• `bir deliler evinin yalan yanlış anlatılan kısa tarihi`adlı yaklaşık 500 sayfalık, yüzlerce karakterli, zincirleme olaylı bir romanda bir kez bile teklemeyerek ne kadar yetenekli olduğunu kanıtlamış yazar..
  • "benim hiç hobim yoktur... tek merakım, konuşarak yürüyen iki kişinin ne konuştuğudur... tam bir hayat rontgencisiyim ben.. zaten hayat rontgencisi olmadan yazar olunamaz..."
  • evvelotel'in diğer yarısı saklı'dan şöyle güzel bir cümle kurmuş yazar:

    "küçük şehirlerde bir belediye parkı, bir atatürk heykeli, birbirini kesen iki cadde mutlaka vardı ve halk, bu caddelerde dolaşan bir hüzünlü insana deli diyerek eksiğini tamamlardı."
  • elif şafak'la karşılaştırılması bile içimi burkan yazar. sabahattin ali'den sonra ilk kez bir yazarın bütün kitaplarını art arda okuma isteği duydum.
  • nobel ödül töreni için ntv’nin canlı yayınında hep beraber izledik kendisini. orhan pamuk’un ‘babamın bavulu’ başlıklı uzuun konuşmasından ne kadar etkilendiğini kendisi de uzun uzun anlattı, kitaplarını yere göğe sığdıramadı... bazı kendini bilmez kıskanç yazarlar ödülü ve pamuk’u yerden yere vururken yazarımızın bu seviyeli tavrı, gerçekten insanı duygulandıracak cinstendi.

    seviyeli tavır derken, burda bir ara verip ufak bir eski zaman hikayesi geldi aklıma. yıl 2003… yky’nin edebiyat dünyasındaki güçlü konumunu sürdürdüğü dönemler: ‘enis batur’ şirketin başında, ayfer tunç yayın yönetmeni. yönetim kurulu başkanı ‘selçuk altun’, önderliğinde pamuk’un ‘istanbul hatıralar ve şehir’ kitabı yayımlanacak. ancak durum yayınevinde beklenen coşkuyu yaratmıyor. aksine istanbul kitabında vurgulanan bir hüzün yaşanıyor… kitabın çıkmasından sonra da yayınevine birkaç kez uğrayan pamuk yayınevinde neredeyse mümkün mertebe uzak durulması gereken bir şahsiyet muamelesi görüyor belirgin bir biçimde. genel anlamda bir tuhafsama belki de açıklamalarının bir öngörüsüylü ‘tehlikeli yazar’ durumunda görülüyor. kimbilir...

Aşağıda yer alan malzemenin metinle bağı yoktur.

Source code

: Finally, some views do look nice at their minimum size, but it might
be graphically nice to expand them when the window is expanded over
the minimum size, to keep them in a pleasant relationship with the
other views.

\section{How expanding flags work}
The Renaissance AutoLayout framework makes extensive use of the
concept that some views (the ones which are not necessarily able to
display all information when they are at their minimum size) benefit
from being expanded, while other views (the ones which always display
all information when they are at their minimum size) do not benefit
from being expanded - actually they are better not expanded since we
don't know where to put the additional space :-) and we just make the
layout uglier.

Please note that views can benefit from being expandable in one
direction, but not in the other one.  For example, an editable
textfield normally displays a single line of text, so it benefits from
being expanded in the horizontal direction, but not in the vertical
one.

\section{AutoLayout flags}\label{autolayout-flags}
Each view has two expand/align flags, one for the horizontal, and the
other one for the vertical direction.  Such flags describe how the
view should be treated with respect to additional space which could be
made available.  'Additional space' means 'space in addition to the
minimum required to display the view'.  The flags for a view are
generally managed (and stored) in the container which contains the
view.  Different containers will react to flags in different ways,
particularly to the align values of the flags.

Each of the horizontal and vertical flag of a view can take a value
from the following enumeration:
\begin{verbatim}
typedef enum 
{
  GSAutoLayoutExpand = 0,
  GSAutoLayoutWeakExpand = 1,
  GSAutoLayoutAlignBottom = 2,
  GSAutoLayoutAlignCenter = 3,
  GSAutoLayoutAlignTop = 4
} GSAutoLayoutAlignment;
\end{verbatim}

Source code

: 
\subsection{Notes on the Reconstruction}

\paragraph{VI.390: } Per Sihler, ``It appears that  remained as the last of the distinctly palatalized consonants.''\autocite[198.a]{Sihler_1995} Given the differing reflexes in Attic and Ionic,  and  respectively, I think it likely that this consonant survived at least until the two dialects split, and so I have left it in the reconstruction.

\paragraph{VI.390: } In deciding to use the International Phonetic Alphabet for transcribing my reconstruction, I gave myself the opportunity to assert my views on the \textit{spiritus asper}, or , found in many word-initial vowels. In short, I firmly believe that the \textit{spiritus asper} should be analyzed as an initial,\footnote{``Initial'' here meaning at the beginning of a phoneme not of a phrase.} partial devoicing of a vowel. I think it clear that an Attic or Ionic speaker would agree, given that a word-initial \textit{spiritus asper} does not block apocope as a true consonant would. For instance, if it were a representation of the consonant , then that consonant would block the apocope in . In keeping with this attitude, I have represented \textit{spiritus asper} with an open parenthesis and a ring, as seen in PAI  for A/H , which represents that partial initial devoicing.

    geçmişten günümüze… evet ayfer tunç’un canlı yayında adalet ağaoğlu ile birlikte gösterdiği olgun tavrı tüm yazarlarımızdan görmediğimiz sürece bir adım ilerleyemeyiz.
  • tanpınar ekolünün vefakar bir takipçisidir. ince duyarlıklar, küçük insanların dünyaları, bize özgü bir hissiyat iklimi onun yazı alanının gövdesini oluşturur. aziz bey hadisesi adlı hikayesi, edebiyat tarihine geçecek türdendir.
  • imza günü yapmadığı için bir ayrı sevdiğim yazar.

    giriyor içeri, merhabaydı, menüydü uğraşmadan "biz iki jack alabilir miyiz?" diyor.

    ayfer hanım, siz misiniz? diyorum. (saçlarını bu kadar kısa ve bu renkte, gözlüklerini de bu kadar renkli hatırlamıyordum)
    bi afallıyor.
    tabi aklımdan ömür diyorlar buna, taş-kağıt-makas yanımda olsaydı diye geçiriyorum. ben de yanlarında oturayım dünya ağrısı'ndan bana da bahsetsin istiyorum...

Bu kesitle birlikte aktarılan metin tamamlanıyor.